Victor Han, PhD, from the University of California at Berkeley, for "Any-nucleus Distributed Active Programmable Transmit (ADAPT) Coil." The ADAPT Coil appears to enable arbitrary nucleus excitation in high-field MRI and may reduce the cost and technological barriers of clinical translation of X-nuclei research, according to Han and colleagues.
Jessie Mosso, PhD, from CIBM Center for Biomedical Imaging in Lausanne, Switzerland, for "Diffusion-Weighted SPECIAL Improves the Detection of J-Coupled Metabolites at Ultrahigh Magnetic Field." Mosso and team proposed their new sequence for single-voxel diffusion-weighted hydrogen 1 (1H) MR spectroscopy, called DW-SPECIAL, as an alternative to STE-LASER when strongly J-coupled metabolites like glutamine are investigated, thereby extending the range of accessible metabolites in the context of diffusion-weighted MRS acquisitions at high field.
Aviad Rabinowich, MD, from Tel Aviv University in Israel, for "Fetal MRI-Based Body and Adioposity Quantification for Small for Gestational Age Perinatal Risk Stratification." Rabinowich and colleagues aimed to stratify perinatal risk using MRI-based body composition metrics. Quantifying fetal body composition through MRI can offer additional insights into the severity of small for gestational age complicated pregnancies, according to the researchers.

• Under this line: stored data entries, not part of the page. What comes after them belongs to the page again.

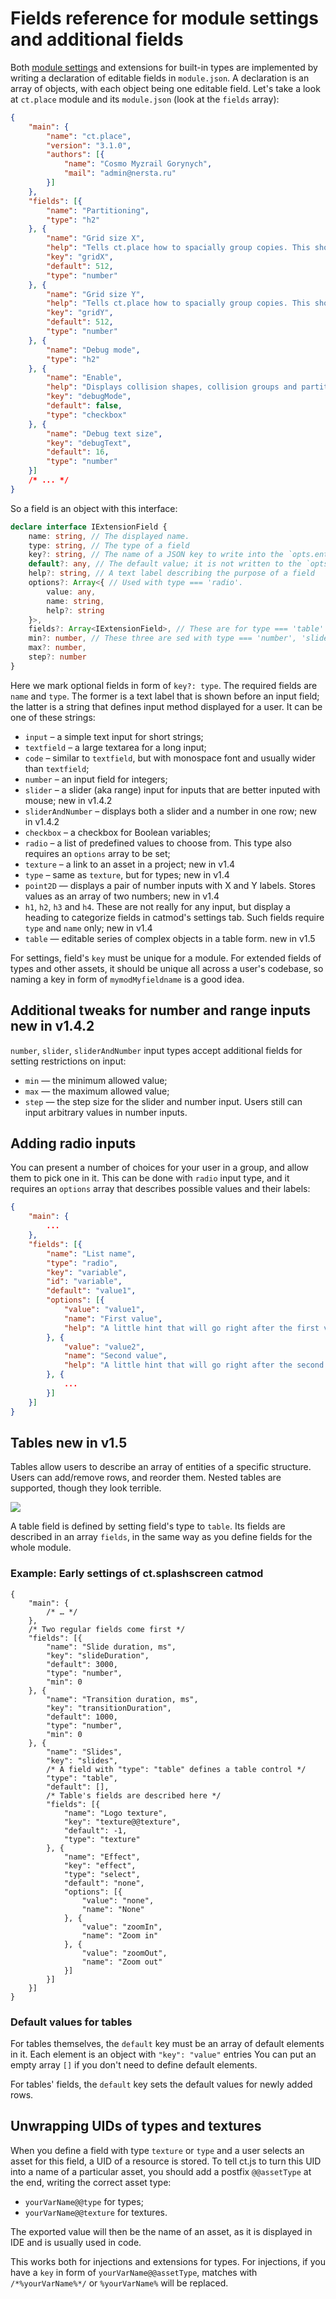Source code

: # Fields reference for module settings and additional fields

Both [module settings](modding-settings-and-extensions.html) and extensions for built-in types are implemented by writing a declaration of editable fields in `module.json`. A declaration is an array of objects, with each object being one editable field. Let's take a look at `ct.place` module and its `module.json` (look at the `fields` array):

```json
{
    "main": {
        "name": "ct.place",
        "version": "3.1.0",
        "authors": [{
            "name": "Cosmo Myzrail Gorynych",
            "mail": "admin@nersta.ru"
        }]
    },
    "fields": [{
        "name": "Partitioning",
        "type": "h2"
    }, {
        "name": "Grid size X",
        "help": "Tells ct.place how to spacially group copies. This should be at least as large as the horizontal side of the biggest colliding sprite of your game.",
        "key": "gridX",
        "default": 512,
        "type": "number"
    }, {
        "name": "Grid size Y",
        "help": "Tells ct.place how to spacially group copies. This should be at least as large as the vertical size of the biggest colliding sprite of your game.",
        "key": "gridY",
        "default": 512,
        "type": "number"
    }, {
        "name": "Debug mode",
        "type": "h2"
    }, {
        "name": "Enable",
        "help": "Displays collision shapes, collision groups and partitions. It will also write additional keys to most colliding objects. Doesn't work on hidden objects.",
        "key": "debugMode",
        "default": false,
        "type": "checkbox"
    }, {
        "name": "Debug text size",
        "key": "debugText",
        "default": 16,
        "type": "number"
    }]
    /* ... */
}
```

So a field is an object with this interface:

```ts
declare interface IExtensionField {
    name: string, // The displayed name.
    type: string, // The type of a field
    key?: string, // The name of a JSON key to write into the `opts.entity`. Not needed for hN types, but required otherwise
    default?: any, // The default value; it is not written to the `opts.entity`, but is shown in inputs.
    help?: string, // A text label describing the purpose of a field
    options?: Array<{ // Used with type === 'radio'.
        value: any,
        name: string,
        help?: string
    }>,
    fields?: Array<IExtensionField>, // These are for type === 'table'
    min?: number, // These three are sed with type === 'number', 'slider', or 'sliderAndNumber'
    max?: number,
    step?: number
}
```

Here we mark optional fields in form of `key?: type`. The required fields are `name` and `type`. The former is a text label that is shown before an input field; the latter is a string that defines input method displayed for a user. It can be one of these strings:

* `input` – a simple text input for short strings;
* `textfield` – a large textarea for a long input;
* `code` – similar to `textfield`, but with monospace font and usually wider than `textfield`;
* `number` – an input field for integers;
* `slider` ­– a slider (aka range) input for inputs that are better inputed with mouse; <badge>new in v1.4.2</badge>
* `sliderAndNumber` ­– displays both a slider and a number in one row; <badge>new in v1.4.2</badge>
* `checkbox` – a checkbox for Boolean variables;
* `radio` – a list of predefined values to choose from. This type also requires an `options` array to be set;
* `texture` – a link to an asset in a project; <badge>new in v1.4</badge>
* `type` – same as `texture`, but for types; <badge>new in v1.4</badge>
* `point2D` — displays a pair of number inputs with X and Y labels. Stores values as an array of two numbers; <badge>new in v1.4</badge>
* `h1`, `h2`, `h3` and `h4`. These are not really for any input, but display a heading to categorize fields in catmod's settings tab. Such fields require `type` and `name` only; <badge>new in v1.4</badge>
* `table` — editable series of complex objects in a table form. <badge>new in v1.5</badge>

For settings, field's `key` must be unique for a module. For extended fields of types and other assets, it should be unique all across a user's codebase, so naming a key in form of `mymodMyfieldname` is a good idea.

## Additional tweaks for number and range inputs <badge>new in v1.4.2</badge>

`number`, `slider`, `sliderAndNumber` input types accept additional fields for setting restrictions on input:

* `min` — the minimum allowed value;
* `max` — the maximum allowed value;
* `step` — the step size for the slider and number input. Users still can input arbitrary values in number inputs.

## Adding radio inputs

You can present a number of choices for your user in a group, and allow them to pick one in it. This can be done with `radio` input type, and it requires an `options` array that describes possible values and their labels:

```json
{
    "main": {
        ...
    },
    "fields": [{
        "name": "List name",
        "type": "radio",
        "key": "variable",
        "id": "variable",
        "default": "value1",
        "options": [{
            "value": "value1",
            "name": "First value",
            "help": "A little hint that will go right after the first variant"
        }, {
            "value": "value2",
            "name": "Second value",
            "help": "A little hint that will go right after the second variant"
        }, {
            ...
        }]
    }]
}
```

## Tables <badge>new in v1.5</badge>

Tables allow users to describe an array of entities of a specific structure. Users can add/remove rows, and reorder them. Nested tables are supported, though they look terrible.

![](./images/catmodsTable.png)

A table field is defined by setting field's type to `table`. Its fields are described in an array `fields`, in the same way as you define fields for the whole module.

### Example: Early settings of ct.splashscreen catmod

```json{22,24-45}
{
    "main": {
        /* … */
    },
    /* Two regular fields come first */
    "fields": [{
        "name": "Slide duration, ms",
        "key": "slideDuration",
        "default": 3000,
        "type": "number",
        "min": 0
    }, {
        "name": "Transition duration, ms",
        "key": "transitionDuration",
        "default": 1000,
        "type": "number",
        "min": 0
    }, {
        "name": "Slides",
        "key": "slides",
        /* A field with "type": "table" defines a table control */
        "type": "table",
        "default": [],
        /* Table's fields are described here */
        "fields": [{
            "name": "Logo texture",
            "key": "texture@@texture",
            "default": -1,
            "type": "texture"
        }, {
            "name": "Effect",
            "key": "effect",
            "type": "select",
            "default": "none",
            "options": [{
                "value": "none",
                "name": "None"
            }, {
                "value": "zoomIn",
                "name": "Zoom in"
            }, {
                "value": "zoomOut",
                "name": "Zoom out"
            }]
        }]
    }]
}
```

### Default values for tables

For tables themselves, the `default` key must be an array of default elements in it. Each element is an object with `"key": "value"` entries You can put an empty array `[]` if you don't need to define default elements.

For tables' fields, the `default` key sets the default values for newly added rows.

## Unwrapping UIDs of types and textures

When you define a field with type `texture` or `type` and a user selects an asset for this field, a UID of a resource is stored. To tell ct.js to turn this UID into a name of a particular asset, you should add a postfix `@@assetType` at the end, writing the correct asset type:

* `yourVarName@@type` for types;
* `yourVarName@@texture` for textures.

The exported value will then be the name of an asset, as it is displayed in IDE and is usually used in code.

This works both for injections and extensions for types. For injections, if you have a `key` in form of `yourVarName@@assetType`, matches with `/*%yourVarName%*/` or `%yourVarName%` will be replaced.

Felicia Seemann, PhD, from the National Institutes of Health, for "Dynamic Lung Water Magnetic Resonance Imaging During Exercise Stress." Quantification of lung water during exercise is of interest for early diagnosis of heart failure. Current clinical tests to assess lung water include qualitative chest x-rays, semiquantitative lung ultrasound, and invasive right heart catheterizations, none of which provide 3D resolution. However, MRI is promising for quantifying lung water at rest and shortly after exercise, Seemann said. Seemann and team developed a method that uses continuous 10-minute 3D lung MRI acquisition with a sliding window and motion-corrected image reconstruction to quantify transient lung water dynamics between rest and exercise stress. The code is available open source at github.com/NHLBI-MR/dynamic_lung_water. The next step in this research is to image patients before and after diuretics and eventually over time with other pharmacological interventions.
Rui Tian from Max Planck Institute for Biological Cybernetics in Germany, for "Accelerated 2D Cartesian MRI with an 8-channel local B0 Coil Array Combined with Parallel Imaging." This team investigated accelerated MRI with flexible modulations of nonlinear B0 fields using a custom-built local B0 array. The experiment was conducted on a Siemens 9.4-tesla human MRI scanner. The B0 coil array allows for independent control over each local coil elements a variety of nonlinear views can be synthesized to allow flexible, spatially varying nonlinear phased modulation on an object, according to Tian. Among other findings, the MRI sampling theory is extended to rigorously compare distinct nonlinear field encoding schemes in a quantitative k-space. The proposed field calibration technique substantially enhances reconstruction, given flexible modulations of local B0 coils, Tian said.